• **Exercise objective**:
Your reply should be made up of every line in the records below that holds the string "Cocoa".
▬▬▬▬▬▬▬▬▬▬
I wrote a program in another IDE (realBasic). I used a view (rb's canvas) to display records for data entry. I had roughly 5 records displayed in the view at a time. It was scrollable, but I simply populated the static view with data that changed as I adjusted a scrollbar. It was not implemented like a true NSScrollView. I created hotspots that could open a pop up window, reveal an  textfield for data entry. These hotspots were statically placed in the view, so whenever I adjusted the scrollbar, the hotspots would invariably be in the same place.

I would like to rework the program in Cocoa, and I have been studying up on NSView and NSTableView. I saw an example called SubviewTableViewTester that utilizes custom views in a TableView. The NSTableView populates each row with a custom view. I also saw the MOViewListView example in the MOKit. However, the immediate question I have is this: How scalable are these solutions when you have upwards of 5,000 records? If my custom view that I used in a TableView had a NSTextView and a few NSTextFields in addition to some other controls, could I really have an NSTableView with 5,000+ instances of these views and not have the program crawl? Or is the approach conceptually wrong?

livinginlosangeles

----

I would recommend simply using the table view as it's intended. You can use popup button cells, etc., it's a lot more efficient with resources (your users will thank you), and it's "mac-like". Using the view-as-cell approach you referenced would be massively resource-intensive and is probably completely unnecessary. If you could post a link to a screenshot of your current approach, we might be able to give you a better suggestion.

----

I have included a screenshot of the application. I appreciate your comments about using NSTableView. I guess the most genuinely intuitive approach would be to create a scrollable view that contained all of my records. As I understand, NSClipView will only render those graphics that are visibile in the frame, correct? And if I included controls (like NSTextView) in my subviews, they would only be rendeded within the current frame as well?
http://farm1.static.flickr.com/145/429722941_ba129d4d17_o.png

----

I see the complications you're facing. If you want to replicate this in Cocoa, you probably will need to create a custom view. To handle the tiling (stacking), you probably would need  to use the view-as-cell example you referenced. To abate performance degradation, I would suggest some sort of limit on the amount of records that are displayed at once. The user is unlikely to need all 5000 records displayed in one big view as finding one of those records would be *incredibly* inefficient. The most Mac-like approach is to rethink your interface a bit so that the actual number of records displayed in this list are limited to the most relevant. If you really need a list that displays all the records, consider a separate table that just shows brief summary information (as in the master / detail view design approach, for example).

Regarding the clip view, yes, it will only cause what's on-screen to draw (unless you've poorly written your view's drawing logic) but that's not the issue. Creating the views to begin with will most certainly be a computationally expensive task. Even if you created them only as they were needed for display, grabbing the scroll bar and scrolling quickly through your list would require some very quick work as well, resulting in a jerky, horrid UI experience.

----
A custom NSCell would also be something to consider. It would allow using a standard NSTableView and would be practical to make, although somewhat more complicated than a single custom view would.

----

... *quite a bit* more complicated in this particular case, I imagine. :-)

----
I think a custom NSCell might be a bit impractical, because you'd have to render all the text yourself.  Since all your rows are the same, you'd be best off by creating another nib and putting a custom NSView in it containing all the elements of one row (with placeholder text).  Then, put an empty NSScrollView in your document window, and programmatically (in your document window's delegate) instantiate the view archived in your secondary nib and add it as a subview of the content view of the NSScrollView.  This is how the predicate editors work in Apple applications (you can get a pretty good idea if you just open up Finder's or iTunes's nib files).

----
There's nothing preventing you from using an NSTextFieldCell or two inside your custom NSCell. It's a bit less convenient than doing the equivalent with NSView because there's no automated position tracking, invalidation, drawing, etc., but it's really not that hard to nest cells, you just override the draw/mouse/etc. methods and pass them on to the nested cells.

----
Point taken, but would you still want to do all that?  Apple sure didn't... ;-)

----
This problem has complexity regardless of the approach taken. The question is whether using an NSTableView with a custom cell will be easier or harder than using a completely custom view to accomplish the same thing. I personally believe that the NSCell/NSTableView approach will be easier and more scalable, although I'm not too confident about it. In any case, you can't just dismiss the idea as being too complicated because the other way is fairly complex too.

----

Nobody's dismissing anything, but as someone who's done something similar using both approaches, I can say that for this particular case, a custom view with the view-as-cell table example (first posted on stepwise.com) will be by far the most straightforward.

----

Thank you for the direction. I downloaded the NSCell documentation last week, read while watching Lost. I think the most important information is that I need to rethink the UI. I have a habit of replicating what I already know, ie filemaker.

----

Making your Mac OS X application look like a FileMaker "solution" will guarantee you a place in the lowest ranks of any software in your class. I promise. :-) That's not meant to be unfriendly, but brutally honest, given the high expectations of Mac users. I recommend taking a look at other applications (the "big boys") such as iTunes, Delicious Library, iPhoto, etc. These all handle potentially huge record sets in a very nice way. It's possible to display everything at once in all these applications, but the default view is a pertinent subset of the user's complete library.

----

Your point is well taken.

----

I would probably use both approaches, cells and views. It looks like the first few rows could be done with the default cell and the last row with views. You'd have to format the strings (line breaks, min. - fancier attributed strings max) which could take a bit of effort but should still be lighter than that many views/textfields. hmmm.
▬▬▬▬▬▬▬▬▬▬
• **Answer section**:
I would like to rework the program in Cocoa, and I have been studying up on NSView and NSTableView. I saw an example called SubviewTableViewTester that utilizes custom views in a TableView. The NSTableView populates each row with a custom view. I also saw the MOViewListView example in the MOKit. However, the immediate question I have is this: How scalable are these solutions when you have upwards of 5,000 records? If my custom view that I used in a TableView had a NSTextView and a few NSTextFields in addition to some other controls, could I really have an NSTableView with 5,000+ instances of these views and not have the program crawl? Or is the approach conceptually wrong?
I see the complications you're facing. If you want to replicate this in Cocoa, you probably will need to create a custom view. To handle the tiling (stacking), you probably would need  to use the view-as-cell example you referenced. To abate performance degradation, I would suggest some sort of limit on the amount of records that are displayed at once. The user is unlikely to need all 5000 records displayed in one big view as finding one of those records would be *incredibly* inefficient. The most Mac-like approach is to rethink your interface a bit so that the actual number of records displayed in this list are limited to the most relevant. If you really need a list that displays all the records, consider a separate table that just shows brief summary information (as in the master / detail view design approach, for example).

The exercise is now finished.